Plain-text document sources
════════════════

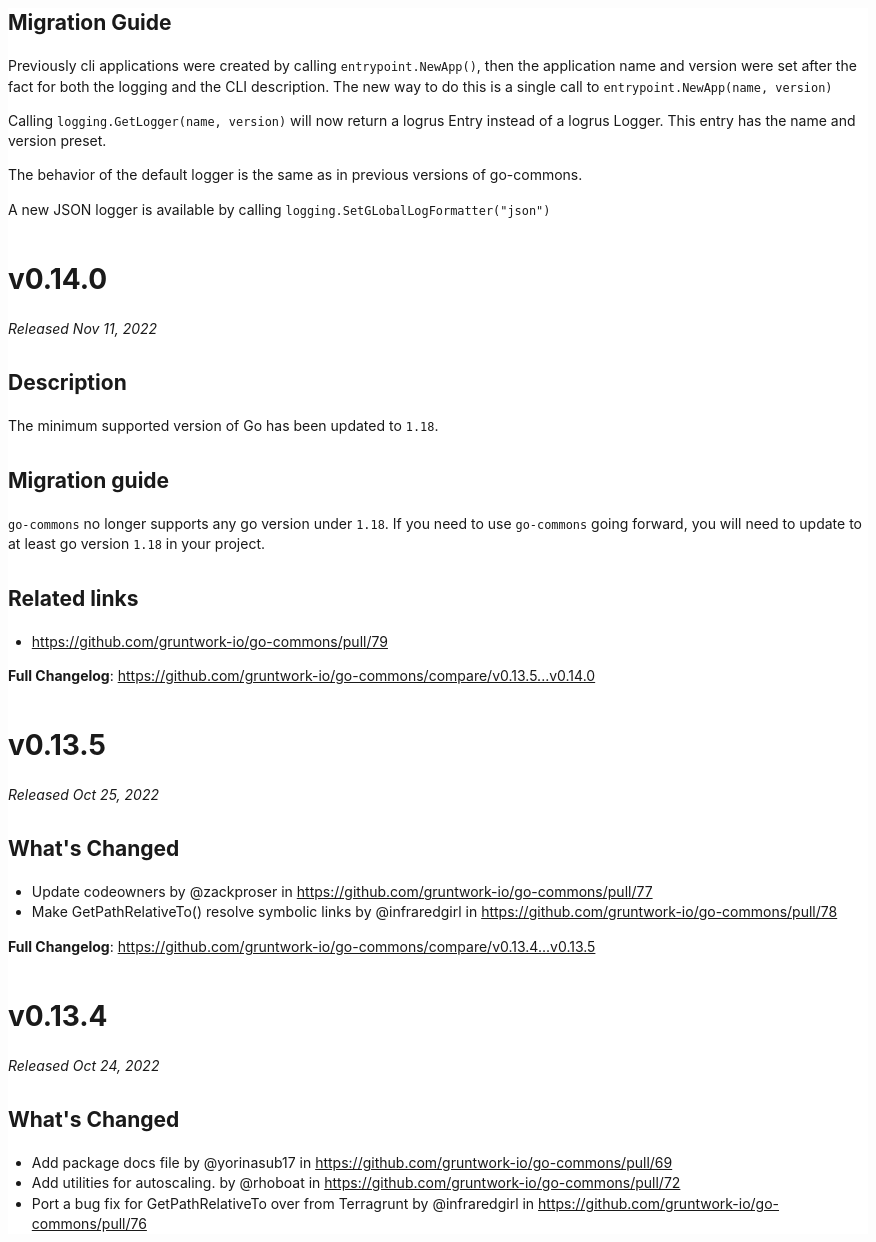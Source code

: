 ## Migration Guide

Previously cli applications were created by calling `entrypoint.NewApp()`, then the application name and version were set after the fact for both the logging and the CLI description.
The new way to do this is a single call to `entrypoint.NewApp(name, version)`

Calling `logging.GetLogger(name, version)` will now return a logrus Entry instead of a logrus Logger. This entry has the name and version preset.

The behavior of the default logger is the same as in previous versions of go-commons.

A new JSON logger is available by calling `logging.SetGLobalLogFormatter("json")`
<br>

# v0.14.0
_Released Nov 11, 2022_
## Description
The minimum supported version of Go has been updated to `1.18`.

## Migration guide

`go-commons` no longer supports any go version under `1.18`. If you need to use `go-commons` going forward, you will need to update to at least go version `1.18` in your project.

## Related links

- https://github.com/gruntwork-io/go-commons/pull/79


**Full Changelog**: https://github.com/gruntwork-io/go-commons/compare/v0.13.5...v0.14.0
<br>

# v0.13.5
_Released Oct 25, 2022_
## What's Changed
* Update codeowners by @zackproser in https://github.com/gruntwork-io/go-commons/pull/77
* Make GetPathRelativeTo() resolve symbolic links by @infraredgirl in https://github.com/gruntwork-io/go-commons/pull/78


**Full Changelog**: https://github.com/gruntwork-io/go-commons/compare/v0.13.4...v0.13.5
<br>

# v0.13.4
_Released Oct 24, 2022_
## What's Changed
* Add package docs file by @yorinasub17 in https://github.com/gruntwork-io/go-commons/pull/69
* Add utilities for autoscaling. by @rhoboat in https://github.com/gruntwork-io/go-commons/pull/72
* Port a bug fix for GetPathRelativeTo over from Terragrunt by @infraredgirl in https://github.com/gruntwork-io/go-commons/pull/76
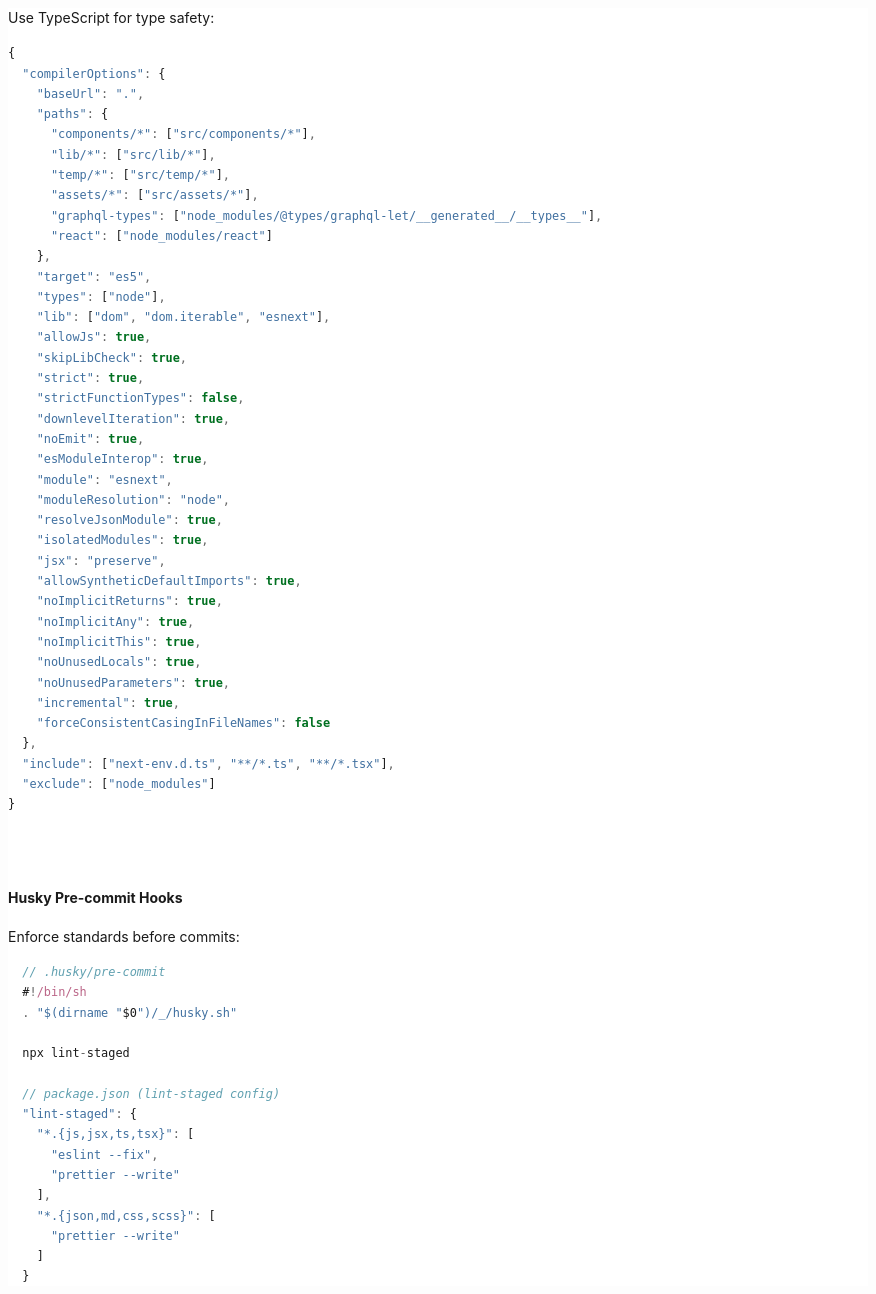 Use TypeScript for type safety:
```typescript
{
  "compilerOptions": {
    "baseUrl": ".",
    "paths": {
      "components/*": ["src/components/*"],
      "lib/*": ["src/lib/*"],
      "temp/*": ["src/temp/*"],
      "assets/*": ["src/assets/*"],
      "graphql-types": ["node_modules/@types/graphql-let/__generated__/__types__"],
      "react": ["node_modules/react"]
    },
    "target": "es5",
    "types": ["node"],
    "lib": ["dom", "dom.iterable", "esnext"],
    "allowJs": true,
    "skipLibCheck": true,
    "strict": true,
    "strictFunctionTypes": false,
    "downlevelIteration": true,
    "noEmit": true,
    "esModuleInterop": true,
    "module": "esnext",
    "moduleResolution": "node",
    "resolveJsonModule": true,
    "isolatedModules": true,
    "jsx": "preserve",
    "allowSyntheticDefaultImports": true,
    "noImplicitReturns": true,
    "noImplicitAny": true,
    "noImplicitThis": true,
    "noUnusedLocals": true,
    "noUnusedParameters": true,
    "incremental": true,
    "forceConsistentCasingInFileNames": false
  },
  "include": ["next-env.d.ts", "**/*.ts", "**/*.tsx"],
  "exclude": ["node_modules"]
}
```
<br/><br/>
#### Husky Pre-commit Hooks

Enforce standards before commits:
```typescript
  // .husky/pre-commit
  #!/bin/sh
  . "$(dirname "$0")/_/husky.sh"
  
  npx lint-staged

  // package.json (lint-staged config)
  "lint-staged": {
    "*.{js,jsx,ts,tsx}": [
      "eslint --fix",
      "prettier --write"
    ],
    "*.{json,md,css,scss}": [
      "prettier --write"
    ]
  }
```
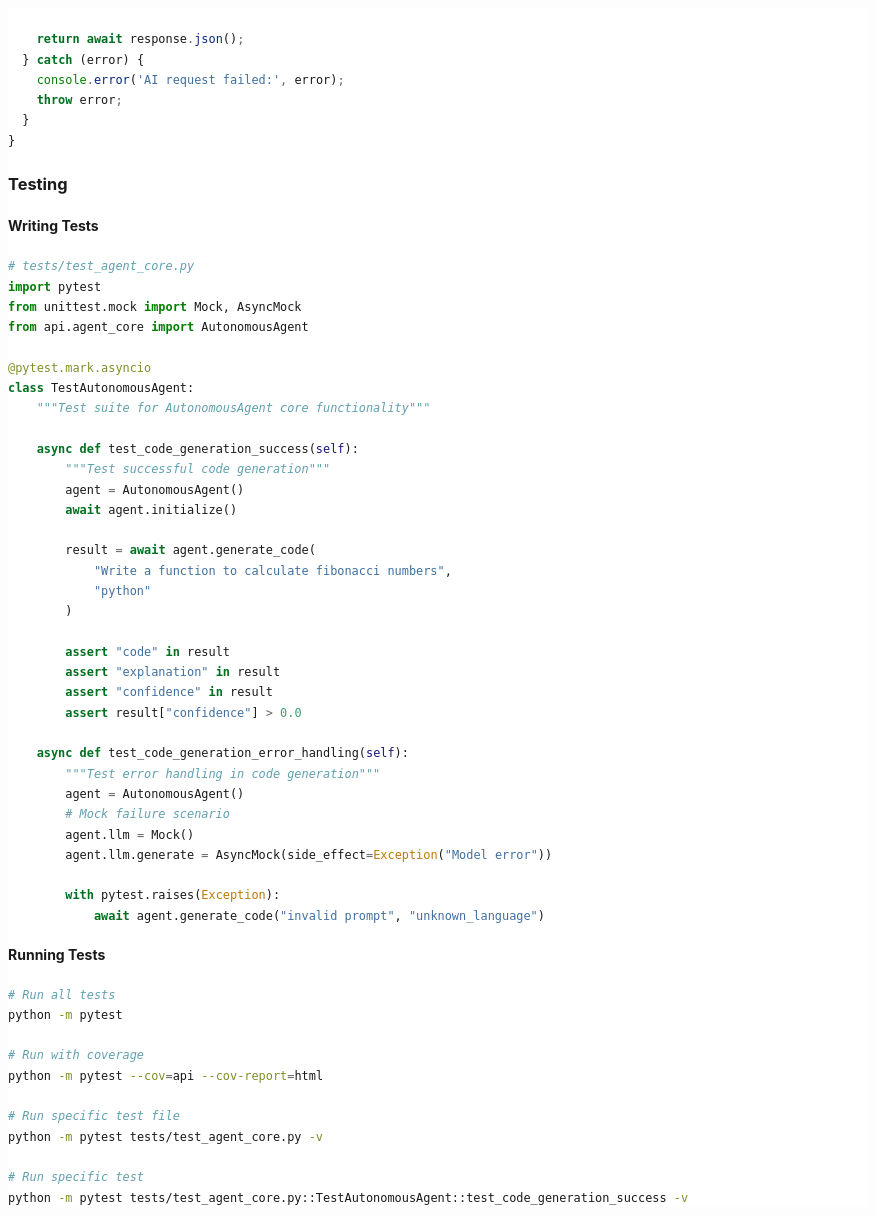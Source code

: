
 ```javascript
    
    return await response.json();
  } catch (error) {
    console.error('AI request failed:', error);
    throw error;
  }
}
```

### Testing

#### Writing Tests

```python
# tests/test_agent_core.py
import pytest
from unittest.mock import Mock, AsyncMock
from api.agent_core import AutonomousAgent

@pytest.mark.asyncio
class TestAutonomousAgent:
    """Test suite for AutonomousAgent core functionality"""
    
    async def test_code_generation_success(self):
        """Test successful code generation"""
        agent = AutonomousAgent()
        await agent.initialize()
        
        result = await agent.generate_code(
            "Write a function to calculate fibonacci numbers",
            "python"
        )
        
        assert "code" in result
        assert "explanation" in result
        assert "confidence" in result
        assert result["confidence"] > 0.0
    
    async def test_code_generation_error_handling(self):
        """Test error handling in code generation"""
        agent = AutonomousAgent()
        # Mock failure scenario
        agent.llm = Mock()
        agent.llm.generate = AsyncMock(side_effect=Exception("Model error"))
        
        with pytest.raises(Exception):
            await agent.generate_code("invalid prompt", "unknown_language")
```

#### Running Tests

```bash
# Run all tests
python -m pytest

# Run with coverage
python -m pytest --cov=api --cov-report=html

# Run specific test file
python -m pytest tests/test_agent_core.py -v

# Run specific test
python -m pytest tests/test_agent_core.py::TestAutonomousAgent::test_code_generation_success -v
```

════════════════

▶ _YOUR GOAL_
Say how many lines of the entries above include the string "with", giving the number and nothing else.

▶ _ANSWER_
2